=== What needs to be done ===
Below is a block of entries, which should be copied verbatim apart from the pictures.

Data entries:
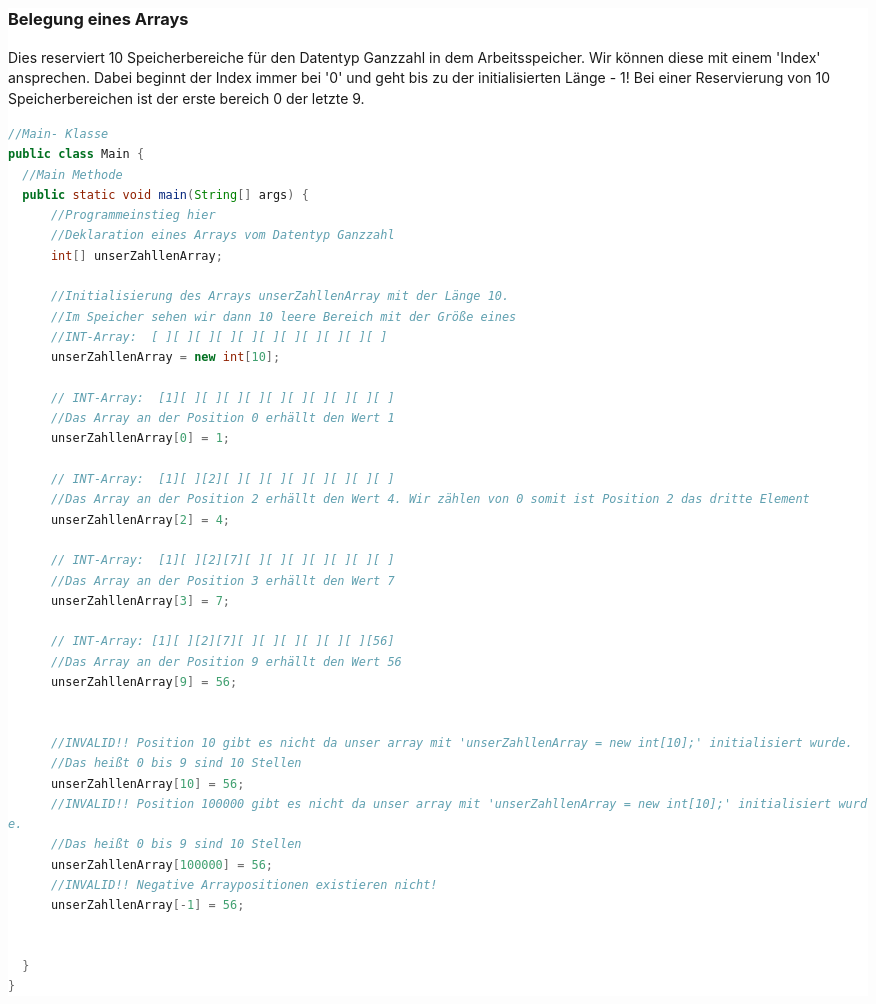 ### Belegung eines Arrays
Dies reserviert 10 Speicherbereiche für den Datentyp Ganzzahl in dem Arbeitsspeicher. Wir können diese mit einem 'Index' ansprechen.
Dabei beginnt der Index immer bei '0' und geht bis zu der initialisierten Länge - 1! Bei einer Reservierung von 10 Speicherbereichen ist der erste bereich 0 der letzte 9.
```java
//Main- Klasse
public class Main {
  //Main Methode
  public static void main(String[] args) {
      //Programmeinstieg hier
      //Deklaration eines Arrays vom Datentyp Ganzzahl
      int[] unserZahllenArray;

      //Initialisierung des Arrays unserZahllenArray mit der Länge 10.
      //Im Speicher sehen wir dann 10 leere Bereich mit der Größe eines
      //INT-Array:  [ ][ ][ ][ ][ ][ ][ ][ ][ ][ ][ ]
      unserZahllenArray = new int[10];

      // INT-Array:  [1][ ][ ][ ][ ][ ][ ][ ][ ][ ][ ]
      //Das Array an der Position 0 erhällt den Wert 1
      unserZahllenArray[0] = 1;

      // INT-Array:  [1][ ][2][ ][ ][ ][ ][ ][ ][ ][ ]
      //Das Array an der Position 2 erhällt den Wert 4. Wir zählen von 0 somit ist Position 2 das dritte Element
      unserZahllenArray[2] = 4;

      // INT-Array:  [1][ ][2][7][ ][ ][ ][ ][ ][ ][ ]
      //Das Array an der Position 3 erhällt den Wert 7
      unserZahllenArray[3] = 7;

      // INT-Array: [1][ ][2][7][ ][ ][ ][ ][ ][ ][56]
      //Das Array an der Position 9 erhällt den Wert 56
      unserZahllenArray[9] = 56;

      
      //INVALID!! Position 10 gibt es nicht da unser array mit 'unserZahllenArray = new int[10];' initialisiert wurde.
      //Das heißt 0 bis 9 sind 10 Stellen
      unserZahllenArray[10] = 56;
      //INVALID!! Position 100000 gibt es nicht da unser array mit 'unserZahllenArray = new int[10];' initialisiert wurde.
      //Das heißt 0 bis 9 sind 10 Stellen
      unserZahllenArray[100000] = 56;
      //INVALID!! Negative Arraypositionen existieren nicht!
      unserZahllenArray[-1] = 56;

      
  }
}
```
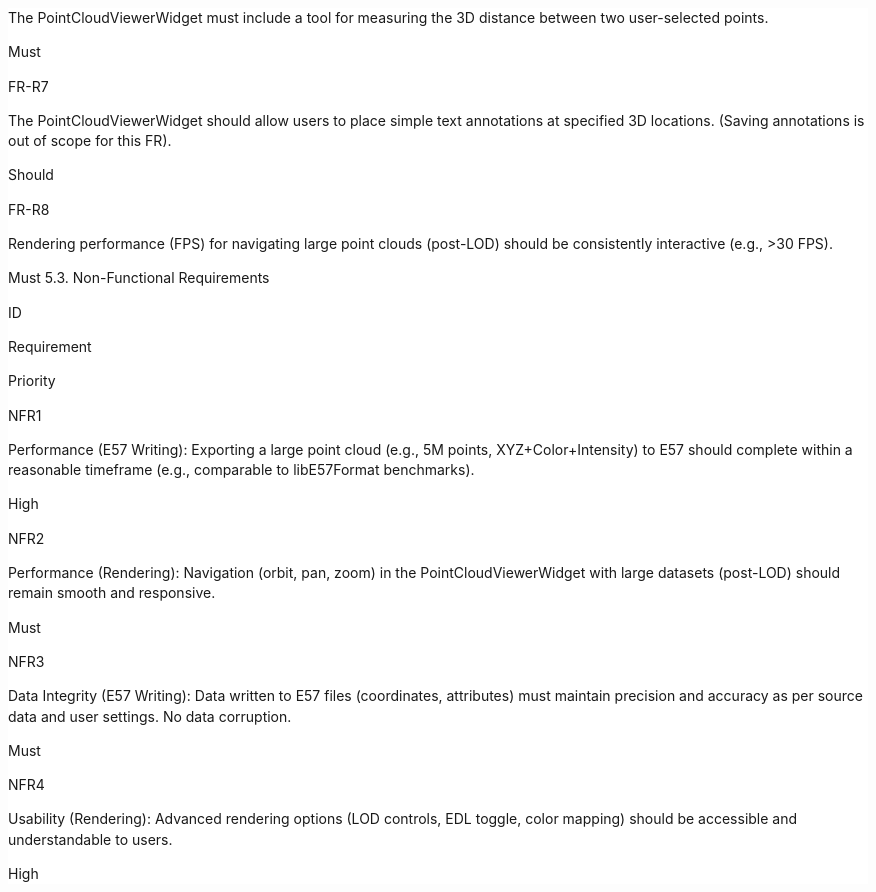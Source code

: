 The PointCloudViewerWidget must include a tool for measuring the 3D distance between two user-selected points.
	

Must

FR-R7
	

The PointCloudViewerWidget should allow users to place simple text annotations at specified 3D locations. (Saving annotations is out of scope for this FR).
	

Should

FR-R8
	

Rendering performance (FPS) for navigating large point clouds (post-LOD) should be consistently interactive (e.g., >30 FPS).
	

Must
5.3. Non-Functional Requirements

ID
	

Requirement
	

Priority

NFR1
	

Performance (E57 Writing): Exporting a large point cloud (e.g., 5M points, XYZ+Color+Intensity) to E57 should complete within a reasonable timeframe (e.g., comparable to libE57Format benchmarks).
	

High

NFR2
	

Performance (Rendering): Navigation (orbit, pan, zoom) in the PointCloudViewerWidget with large datasets (post-LOD) should remain smooth and responsive.
	

Must

NFR3
	

Data Integrity (E57 Writing): Data written to E57 files (coordinates, attributes) must maintain precision and accuracy as per source data and user settings. No data corruption.
	

Must

NFR4
	

Usability (Rendering): Advanced rendering options (LOD controls, EDL toggle, color mapping) should be accessible and understandable to users.
	

High
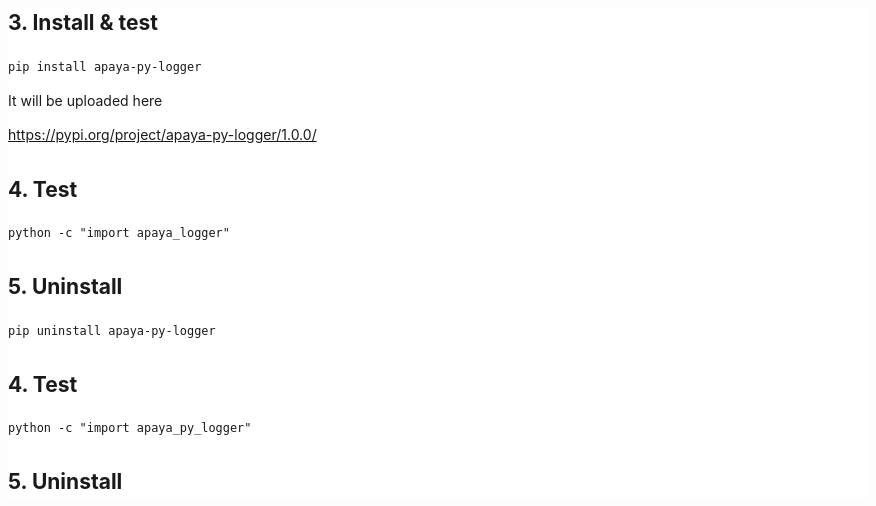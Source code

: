 ## 3. Install & test

```
pip install apaya-py-logger
```

It will be uploaded here

https://pypi.org/project/apaya-py-logger/1.0.0/

## 4. Test

```
python -c "import apaya_logger"
```

## 5. Uninstall

```
pip uninstall apaya-py-logger
```

## 4. Test

```
python -c "import apaya_py_logger"
```

## 5. Uninstall
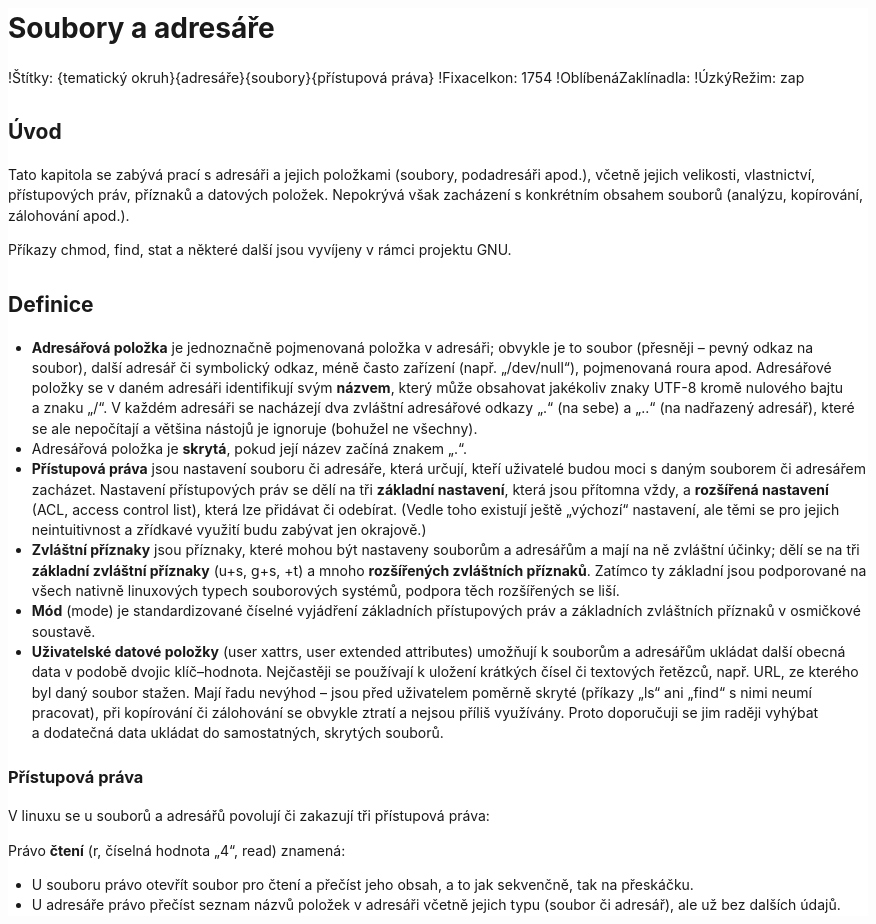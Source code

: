 


# Soubory a adresáře

!Štítky: {tematický okruh}{adresáře}{soubory}{přístupová práva}
!FixaceIkon: 1754
!OblíbenáZaklínadla:
!ÚzkýRežim: zap

## Úvod

Tato kapitola se zabývá prací s adresáři a jejich položkami (soubory, podadresáři apod.),
včetně jejich velikosti, vlastnictví, přístupových práv, příznaků a datových položek.
Nepokrývá však zacházení s konkrétním obsahem souborů (analýzu, kopírování, zálohování apod.).

Příkazy chmod, find, stat a některé další jsou vyvíjeny v rámci projektu GNU.

## Definice

* **Adresářová položka** je jednoznačně pojmenovaná položka v adresáři; obvykle je to soubor (přesněji – pevný odkaz na soubor), další adresář či symbolický odkaz, méně často zařízení (např. „/dev/null“), pojmenovaná roura apod. Adresářové položky se v daném adresáři identifikují svým **názvem**, který může obsahovat jakékoliv znaky UTF-8 kromě nulového bajtu a znaku „/“. V každém adresáři se nacházejí dva zvláštní adresářové odkazy „.“ (na sebe) a „..“ (na nadřazený adresář), které se ale nepočítají a většina nástojů je ignoruje (bohužel ne všechny).
* Adresářová položka je **skrytá**, pokud její název začíná znakem „.“.
* **Přístupová práva** jsou nastavení souboru či adresáře, která určují, kteří uživatelé budou moci s daným souborem či adresářem zacházet. Nastavení přístupových práv se dělí na tři **základní nastavení**, která jsou přítomna vždy, a **rozšířená nastavení** (ACL, access control list), která lze přidávat či odebírat. (Vedle toho existují ještě „výchozí“ nastavení, ale těmi se pro jejich neintuitivnost a zřídkavé využití budu zabývat jen okrajově.)
* **Zvláštní příznaky** jsou příznaky, které mohou být nastaveny souborům a adresářům a mají na ně zvláštní účinky; dělí se na tři **základní zvláštní příznaky** (u+s, g+s, +t) a mnoho **rozšířených zvláštních příznaků**. Zatímco ty základní jsou podporované na všech nativně linuxových typech souborových systémů, podpora těch rozšířených se liší.
* **Mód** (mode) je standardizované číselné vyjádření základních přístupových práv a základních zvláštních příznaků v osmičkové soustavě.
* **Uživatelské datové položky** (user xattrs, user extended attributes) umožňují k souborům a adresářům ukládat další obecná data v podobě dvojic klíč–hodnota. Nejčastěji se používají k uložení krátkých čísel či textových řetězců, např. URL, ze kterého byl daný soubor stažen. Mají řadu nevýhod – jsou před uživatelem poměrně skryté (příkazy „ls“ ani „find“ s nimi neumí pracovat), při kopírování či zálohování se obvykle ztratí a nejsou příliš využívány. Proto doporučuji se jim raději vyhýbat a dodatečná data ukládat do samostatných, skrytých souborů.


### Přístupová práva

V linuxu se u souborů a adresářů povolují či zakazují tři přístupová práva:

Právo **čtení** (r, číselná hodnota „4“, read) znamená:

* U souboru právo otevřít soubor pro čtení a přečíst jeho obsah, a to jak sekvenčně, tak na přeskáčku.
* U adresáře právo přečíst seznam názvů položek v adresáři včetně jejich typu (soubor či adresář), ale už bez dalších údajů.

=== Solution for this exercise ===
 ### Belegung eines Arrays
Dies reserviert 10 Speicherbereiche für den Datentyp Ganzzahl in dem Arbeitsspeicher. Wir können diese mit einem 'Index' ansprechen.
Dabei beginnt der Index immer bei '0' und geht bis zu der initialisierten Länge - 1! Bei einer Reservierung von 10 Speicherbereichen ist der erste bereich 0 der letzte 9.
```java
//Main- Klasse
public class Main {
  //Main Methode
  public static void main(String[] args) {
      //Programmeinstieg hier
      //Deklaration eines Arrays vom Datentyp Ganzzahl
      int[] unserZahllenArray;

      //Initialisierung des Arrays unserZahllenArray mit der Länge 10.
      //Im Speicher sehen wir dann 10 leere Bereich mit der Größe eines
      //INT-Array:  [ ][ ][ ][ ][ ][ ][ ][ ][ ][ ][ ]
      unserZahllenArray = new int[10];

      // INT-Array:  [1][ ][ ][ ][ ][ ][ ][ ][ ][ ][ ]
      //Das Array an der Position 0 erhällt den Wert 1
      unserZahllenArray[0] = 1;

      // INT-Array:  [1][ ][2][ ][ ][ ][ ][ ][ ][ ][ ]
      //Das Array an der Position 2 erhällt den Wert 4. Wir zählen von 0 somit ist Position 2 das dritte Element
      unserZahllenArray[2] = 4;

      // INT-Array:  [1][ ][2][7][ ][ ][ ][ ][ ][ ][ ]
      //Das Array an der Position 3 erhällt den Wert 7
      unserZahllenArray[3] = 7;

      // INT-Array: [1][ ][2][7][ ][ ][ ][ ][ ][ ][56]
      //Das Array an der Position 9 erhällt den Wert 56
      unserZahllenArray[9] = 56;

      
      //INVALID!! Position 10 gibt es nicht da unser array mit 'unserZahllenArray = new int[10];' initialisiert wurde.
      //Das heißt 0 bis 9 sind 10 Stellen
      unserZahllenArray[10] = 56;
      //INVALID!! Position 100000 gibt es nicht da unser array mit 'unserZahllenArray = new int[10];' initialisiert wurde.
      //Das heißt 0 bis 9 sind 10 Stellen
      unserZahllenArray[100000] = 56;
      //INVALID!! Negative Arraypositionen existieren nicht!
      unserZahllenArray[-1] = 56;

      
  }
}
```
Source code

: The PointCloudViewerWidget must include a tool for measuring the 3D distance between two user-selected points.
	

Must

FR-R7
	

The PointCloudViewerWidget should allow users to place simple text annotations at specified 3D locations. (Saving annotations is out of scope for this FR).
	

Should

FR-R8
	

Rendering performance (FPS) for navigating large point clouds (post-LOD) should be consistently interactive (e.g., >30 FPS).
	

Must
5.3. Non-Functional Requirements

ID
	

Requirement
	

Priority

NFR1
	

Performance (E57 Writing): Exporting a large point cloud (e.g., 5M points, XYZ+Color+Intensity) to E57 should complete within a reasonable timeframe (e.g., comparable to libE57Format benchmarks).
	

High

NFR2
	

Performance (Rendering): Navigation (orbit, pan, zoom) in the PointCloudViewerWidget with large datasets (post-LOD) should remain smooth and responsive.
	

Must

NFR3
	

Data Integrity (E57 Writing): Data written to E57 files (coordinates, attributes) must maintain precision and accuracy as per source data and user settings. No data corruption.
	

Must

NFR4
	

Usability (Rendering): Advanced rendering options (LOD controls, EDL toggle, color mapping) should be accessible and understandable to users.
	

High
Source code

: ## 3. Install & test

```
pip install apaya-py-logger
```

It will be uploaded here

https://pypi.org/project/apaya-py-logger/1.0.0/

## 4. Test

```
python -c "import apaya_logger"
```

## 5. Uninstall

```
pip uninstall apaya-py-logger
```

## 4. Test

```
python -c "import apaya_py_logger"
```

## 5. Uninstall
Source code

: 


# Soubory a adresáře

!Štítky: {tematický okruh}{adresáře}{soubory}{přístupová práva}
!FixaceIkon: 1754
!OblíbenáZaklínadla:
!ÚzkýRežim: zap

## Úvod

Tato kapitola se zabývá prací s adresáři a jejich položkami (soubory, podadresáři apod.),
včetně jejich velikosti, vlastnictví, přístupových práv, příznaků a datových položek.
Nepokrývá však zacházení s konkrétním obsahem souborů (analýzu, kopírování, zálohování apod.).

Příkazy chmod, find, stat a některé další jsou vyvíjeny v rámci projektu GNU.

## Definice

* **Adresářová položka** je jednoznačně pojmenovaná položka v adresáři; obvykle je to soubor (přesněji – pevný odkaz na soubor), další adresář či symbolický odkaz, méně často zařízení (např. „/dev/null“), pojmenovaná roura apod. Adresářové položky se v daném adresáři identifikují svým **názvem**, který může obsahovat jakékoliv znaky UTF-8 kromě nulového bajtu a znaku „/“. V každém adresáři se nacházejí dva zvláštní adresářové odkazy „.“ (na sebe) a „..“ (na nadřazený adresář), které se ale nepočítají a většina nástojů je ignoruje (bohužel ne všechny).
* Adresářová položka je **skrytá**, pokud její název začíná znakem „.“.
* **Přístupová práva** jsou nastavení souboru či adresáře, která určují, kteří uživatelé budou moci s daným souborem či adresářem zacházet. Nastavení přístupových práv se dělí na tři **základní nastavení**, která jsou přítomna vždy, a **rozšířená nastavení** (ACL, access control list), která lze přidávat či odebírat. (Vedle toho existují ještě „výchozí“ nastavení, ale těmi se pro jejich neintuitivnost a zřídkavé využití budu zabývat jen okrajově.)
* **Zvláštní příznaky** jsou příznaky, které mohou být nastaveny souborům a adresářům a mají na ně zvláštní účinky; dělí se na tři **základní zvláštní příznaky** (u+s, g+s, +t) a mnoho **rozšířených zvláštních příznaků**. Zatímco ty základní jsou podporované na všech nativně linuxových typech souborových systémů, podpora těch rozšířených se liší.
* **Mód** (mode) je standardizované číselné vyjádření základních přístupových práv a základních zvláštních příznaků v osmičkové soustavě.
* **Uživatelské datové položky** (user xattrs, user extended attributes) umožňují k souborům a adresářům ukládat další obecná data v podobě dvojic klíč–hodnota. Nejčastěji se používají k uložení krátkých čísel či textových řetězců, např. URL, ze kterého byl daný soubor stažen. Mají řadu nevýhod – jsou před uživatelem poměrně skryté (příkazy „ls“ ani „find“ s nimi neumí pracovat), při kopírování či zálohování se obvykle ztratí a nejsou příliš využívány. Proto doporučuji se jim raději vyhýbat a dodatečná data ukládat do samostatných, skrytých souborů.


### Přístupová práva

V linuxu se u souborů a adresářů povolují či zakazují tři přístupová práva:

Právo **čtení** (r, číselná hodnota „4“, read) znamená:

* U souboru právo otevřít soubor pro čtení a přečíst jeho obsah, a to jak sekvenčně, tak na přeskáčku.
* U adresáře právo přečíst seznam názvů položek v adresáři včetně jejich typu (soubor či adresář), ale už bez dalších údajů.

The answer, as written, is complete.